Gelsolin KO cells showed increased inositol phosphate synthesis, intracellular calcium release and single-cell contraction in response to serotonin. (A) Inositol phosphate synthesis at 20 minutes in response to serotonin in primary cultures of mouse ASM cells. Cells from gelsolin KO mice generated more inositol phosphate in response to the Gq-coupled ligand serotonin, consistent with an increased amount of phosphatidylinositol 4,5-bisphosphate substrate available for inositol phosphate synthesis in the absence of gelsolin (n = 5; **P < 0.01, ***P < 0.001). (B) Intracellular calcium concentrations in response to serotonin treatment were measured using the fura-2 ratiometric fluorescent indicator; 340:380 nm excitation ratio for fura-2 was obtained and normalized to the preinjection ratio. Gelsolin KO ASM cells showed significantly increased intracellular calcium in response to 100 μM serotonin (n = 6 from different sets of ASM cell cultures; *P < 0.05). (C and D) Stiffness of ASM cells from WT and gelsolin KO mice as measured by magnetic twisting cytometry in response to 10 μM serotonin (5HT). Baseline cell stiffness was not different between WT and gelsolin KO ASM cells (n = 15 individual wells of cells each). Cell stiffening in response to serotonin measured with this single-cell technology is a robust index of isolated ASM contraction.
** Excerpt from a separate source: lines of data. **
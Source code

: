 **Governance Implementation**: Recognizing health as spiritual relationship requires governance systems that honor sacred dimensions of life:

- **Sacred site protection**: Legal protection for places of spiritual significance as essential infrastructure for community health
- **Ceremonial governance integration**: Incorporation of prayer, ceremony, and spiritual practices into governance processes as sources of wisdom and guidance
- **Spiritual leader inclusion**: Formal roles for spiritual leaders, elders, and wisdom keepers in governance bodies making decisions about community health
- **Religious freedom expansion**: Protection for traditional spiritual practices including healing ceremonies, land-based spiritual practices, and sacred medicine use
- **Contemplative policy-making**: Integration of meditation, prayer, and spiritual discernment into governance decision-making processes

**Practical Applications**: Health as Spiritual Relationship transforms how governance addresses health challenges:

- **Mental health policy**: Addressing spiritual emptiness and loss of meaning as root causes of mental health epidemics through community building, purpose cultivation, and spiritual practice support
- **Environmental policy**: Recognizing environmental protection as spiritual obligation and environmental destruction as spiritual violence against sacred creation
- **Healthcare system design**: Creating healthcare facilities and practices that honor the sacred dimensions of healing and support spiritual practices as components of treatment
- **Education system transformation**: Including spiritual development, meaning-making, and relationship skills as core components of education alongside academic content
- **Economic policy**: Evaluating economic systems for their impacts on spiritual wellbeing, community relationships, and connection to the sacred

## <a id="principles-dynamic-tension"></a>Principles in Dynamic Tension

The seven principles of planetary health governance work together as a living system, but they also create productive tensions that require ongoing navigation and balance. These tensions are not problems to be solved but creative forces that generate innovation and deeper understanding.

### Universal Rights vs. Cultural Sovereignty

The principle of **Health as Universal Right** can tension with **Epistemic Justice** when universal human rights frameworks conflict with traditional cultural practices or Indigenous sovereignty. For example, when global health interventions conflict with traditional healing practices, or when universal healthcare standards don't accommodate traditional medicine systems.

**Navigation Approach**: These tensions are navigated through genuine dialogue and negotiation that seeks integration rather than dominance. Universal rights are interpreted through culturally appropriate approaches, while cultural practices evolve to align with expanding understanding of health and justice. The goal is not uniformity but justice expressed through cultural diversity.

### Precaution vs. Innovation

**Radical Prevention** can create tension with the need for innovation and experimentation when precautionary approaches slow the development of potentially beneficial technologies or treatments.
For each individual cell, baseline stiffness was measured for the first 60 seconds, and, after drug addition, stiffness was measured continuously for the next 240 seconds. For each cell, stiffness was normalized to its baseline stiffness before the agonist stimulation. The steady-state (last 30 s) maximal cell stiffening values, which are indicated by the black horizontal lines between 270 and 300 seconds, were compared. Gelsolin KO cells showed increased cell stiffening in response to serotonin compared with WT cells (n = 15 wells of cells measured from four independent experimental dates; **P < 0.01). Data are presented as mean (±SEM).